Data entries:
------------------------------------
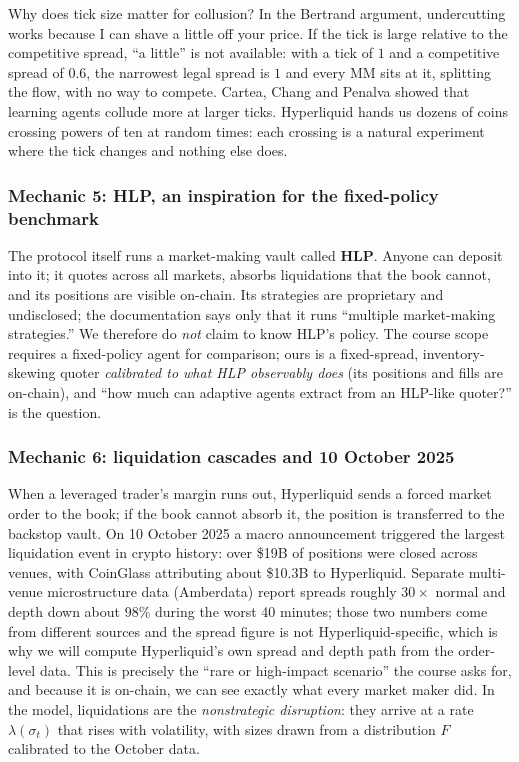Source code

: \documentclass[11pt]{article}
\begin{document}
Why does tick size matter for collusion? In the Bertrand argument, undercutting works because I can shave a little off your price. If the tick is large relative to the competitive spread, ``a little'' is not available: with a tick of $1$ and a competitive spread of $0.6$, the narrowest legal spread is $1$ and every MM sits at it, splitting the flow, with no way to compete. Cartea, Chang and Penalva showed that learning agents collude more at larger ticks. Hyperliquid hands us dozens of coins crossing powers of ten at random times: each crossing is a natural experiment where the tick changes and nothing else does.

\subsubsection{Mechanic 5: HLP, an inspiration for the fixed-policy benchmark}
The protocol itself runs a market-making vault called \textbf{HLP}. Anyone can deposit into it; it quotes across all markets, absorbs liquidations that the book cannot, and its positions are visible on-chain. Its strategies are proprietary and undisclosed; the documentation says only that it runs ``multiple market-making strategies.'' We therefore do \emph{not} claim to know HLP's policy. The course scope requires a fixed-policy agent for comparison; ours is a fixed-spread, inventory-skewing quoter \emph{calibrated to what HLP observably does} (its positions and fills are on-chain), and ``how much can adaptive agents extract from an HLP-like quoter?'' is the question.

\subsubsection{Mechanic 6: liquidation cascades and 10 October 2025}
When a leveraged trader's margin runs out, Hyperliquid sends a forced market order to the book; if the book cannot absorb it, the position is transferred to the backstop vault. On 10 October 2025 a macro announcement triggered the largest liquidation event in crypto history: over \$19B of positions were closed across venues, with CoinGlass attributing about \$10.3B to Hyperliquid. Separate multi-venue microstructure data (Amberdata) report spreads roughly $30\times$ normal and depth down about 98\% during the worst 40 minutes; those two numbers come from different sources and the spread figure is not Hyperliquid-specific, which is why we will compute Hyperliquid's own spread and depth path from the order-level data. This is precisely the ``rare or high-impact scenario'' the course asks for, and because it is on-chain, we can see exactly what every market maker did. In the model, liquidations are the \emph{nonstrategic disruption}: they arrive at a rate $\lambda(\sigma_t)$ that rises with volatility, with sizes drawn from a distribution $F$ calibrated to the October data.
\end{document}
------------------------------------
Your answer must be the lines above from the one containing "HLP, an inspiration" to the one containing "6: liquidation cascades", both included, restated word for word.

Answer for this exercise:
\subsubsection{Mechanic 5: HLP, an inspiration for the fixed-policy benchmark}
The protocol itself runs a market-making vault called \textbf{HLP}. Anyone can deposit into it; it quotes across all markets, absorbs liquidations that the book cannot, and its positions are visible on-chain. Its strategies are proprietary and undisclosed; the documentation says only that it runs ``multiple market-making strategies.'' We therefore do \emph{not} claim to know HLP's policy. The course scope requires a fixed-policy agent for comparison; ours is a fixed-spread, inventory-skewing quoter \emph{calibrated to what HLP observably does} (its positions and fills are on-chain), and ``how much can adaptive agents extract from an HLP-like quoter?'' is the question.

\subsubsection{Mechanic 6: liquidation cascades and 10 October 2025}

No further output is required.